Constitution still in play, says Archie

Chief Justice Ivor Archie has assured citizens that their rights have not been suspended with the declaration of the State of Emergency.

Archie gave the assurance while delivering the feature address at yesterday's opening of the 2011/2012 law term at the Convocation Hall of the Hall of Justice, Port of Spain.

The opening ceremony was attended by acting President Timothy Hamel-Smith, Prime Minister Kamla Persad-Bissessar, House Speaker Wade Mark and Opposition Leader Dr Keith Rowley, among others.

The Chief Justice noted that Trinidad and Tobago is in the midst of a State of Emergency "and the reasons for it are the source of many concerns".

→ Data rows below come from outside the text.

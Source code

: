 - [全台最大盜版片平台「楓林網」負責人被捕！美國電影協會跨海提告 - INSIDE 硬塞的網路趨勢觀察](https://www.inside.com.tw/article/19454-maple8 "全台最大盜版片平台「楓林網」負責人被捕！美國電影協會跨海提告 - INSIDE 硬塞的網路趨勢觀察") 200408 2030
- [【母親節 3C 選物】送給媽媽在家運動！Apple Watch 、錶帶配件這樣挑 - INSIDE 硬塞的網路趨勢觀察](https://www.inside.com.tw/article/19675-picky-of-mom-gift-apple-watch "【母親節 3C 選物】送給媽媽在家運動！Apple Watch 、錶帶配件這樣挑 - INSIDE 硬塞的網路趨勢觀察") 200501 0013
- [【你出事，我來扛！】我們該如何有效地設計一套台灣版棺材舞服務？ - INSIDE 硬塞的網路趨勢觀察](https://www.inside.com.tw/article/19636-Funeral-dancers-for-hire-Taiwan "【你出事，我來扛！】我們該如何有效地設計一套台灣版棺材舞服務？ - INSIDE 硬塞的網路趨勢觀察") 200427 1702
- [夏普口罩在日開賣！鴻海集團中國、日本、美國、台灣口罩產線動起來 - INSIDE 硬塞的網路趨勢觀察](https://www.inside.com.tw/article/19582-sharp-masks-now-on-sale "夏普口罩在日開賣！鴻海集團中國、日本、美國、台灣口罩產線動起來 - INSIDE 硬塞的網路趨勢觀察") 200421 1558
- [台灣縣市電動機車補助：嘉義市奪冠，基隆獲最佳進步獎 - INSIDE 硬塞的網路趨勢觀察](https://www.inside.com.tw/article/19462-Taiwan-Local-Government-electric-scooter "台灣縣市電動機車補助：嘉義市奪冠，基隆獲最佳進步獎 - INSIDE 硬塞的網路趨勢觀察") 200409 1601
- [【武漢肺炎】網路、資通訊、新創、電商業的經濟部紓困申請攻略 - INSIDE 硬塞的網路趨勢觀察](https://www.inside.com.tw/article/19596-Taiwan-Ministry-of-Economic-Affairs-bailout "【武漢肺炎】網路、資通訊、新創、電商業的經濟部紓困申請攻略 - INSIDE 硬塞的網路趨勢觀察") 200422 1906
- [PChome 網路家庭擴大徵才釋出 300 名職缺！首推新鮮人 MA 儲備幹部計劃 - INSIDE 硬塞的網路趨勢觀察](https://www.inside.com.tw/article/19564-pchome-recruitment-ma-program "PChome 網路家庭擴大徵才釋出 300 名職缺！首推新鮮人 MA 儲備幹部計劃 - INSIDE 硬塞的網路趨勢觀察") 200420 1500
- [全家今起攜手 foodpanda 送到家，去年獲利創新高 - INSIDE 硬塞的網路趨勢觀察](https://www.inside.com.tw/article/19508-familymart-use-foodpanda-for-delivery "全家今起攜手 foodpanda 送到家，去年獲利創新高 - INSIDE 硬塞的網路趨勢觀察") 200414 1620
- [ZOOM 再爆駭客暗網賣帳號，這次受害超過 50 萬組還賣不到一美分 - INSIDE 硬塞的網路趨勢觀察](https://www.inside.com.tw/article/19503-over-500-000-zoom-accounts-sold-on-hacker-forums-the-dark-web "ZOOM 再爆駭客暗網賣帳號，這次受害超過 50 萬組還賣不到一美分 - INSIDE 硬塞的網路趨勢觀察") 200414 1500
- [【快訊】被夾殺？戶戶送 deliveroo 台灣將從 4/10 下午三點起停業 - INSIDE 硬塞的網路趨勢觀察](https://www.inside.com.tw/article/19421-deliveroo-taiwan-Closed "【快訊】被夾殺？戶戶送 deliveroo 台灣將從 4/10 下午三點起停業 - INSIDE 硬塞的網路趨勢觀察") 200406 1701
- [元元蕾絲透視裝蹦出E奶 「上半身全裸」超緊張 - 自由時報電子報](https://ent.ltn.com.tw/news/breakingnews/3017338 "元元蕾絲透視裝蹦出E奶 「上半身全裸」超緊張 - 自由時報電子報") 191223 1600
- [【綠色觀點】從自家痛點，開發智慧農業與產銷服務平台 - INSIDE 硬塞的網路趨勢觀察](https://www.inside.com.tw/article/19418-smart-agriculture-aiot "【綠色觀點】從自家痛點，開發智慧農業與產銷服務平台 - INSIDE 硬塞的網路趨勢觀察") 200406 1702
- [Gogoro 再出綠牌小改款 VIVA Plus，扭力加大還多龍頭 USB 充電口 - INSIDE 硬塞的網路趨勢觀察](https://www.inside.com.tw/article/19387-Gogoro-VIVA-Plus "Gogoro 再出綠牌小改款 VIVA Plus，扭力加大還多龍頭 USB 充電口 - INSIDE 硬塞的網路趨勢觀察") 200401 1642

Stating that the country is not experiencing an armed insurrection and "there has been no coup", Archie said there is no reason to panic. "Contrary to opinions expressed in uninformed circles, the Constitution has not been suspended," Archie said.

"The President has issued a proclamation of a State of Emergency pursuant to the Constitution. It sounds a little obvious when one states it, but clearly, the Constitution can't suspend itself!

"Those provisions of the Constitution that protect and preserve fundamental rights have not been suspended or pushed aside," Archie said.

Explaining that there is some temporary and limited restriction on the exercising of rights, Archie said: "Section 13 of the Constitution makes it clear that any Acts or Regulations passed during a period of public emergency that are inconsistent with the fundamental rights, provisions of the Constitution shall be effective only so far as they may be reasonably justifiable for the purpose of dealing with the situation that exists during that period. "So the exercise of emergency powers is subject to the Constitution,"Archie said.

Archie said the courts "are the arbiter of what is constitutional, and in the case of the arrest or detention of any person, what is lawful". Assuring that the judiciary continues to stand ready to perform its constitutional function, Archie said judges and magistrates are committed to maintaining balance and the rule of law.

"I would not wish for you to entertain any unnecessary doubts or apprehension on that score. Citizens may continue to have access to the courts for the protection and vindication of their rights," Archie said.

Declaring he has no intention of placing blame on any individual, or even debating whether the State of Emergency should have been declared or not, Archie said emphasis on such matters "will not take us forward".

"We would not have gotten into this mess if we didn't, collectively, make some wrong choices. We will not get out of it by doing business as usual," Archie said.

Noting that the temporary respite should be used for reflection and refocus, Archie said citizens should reflect on their core values and question themselves about the type of society they want to build.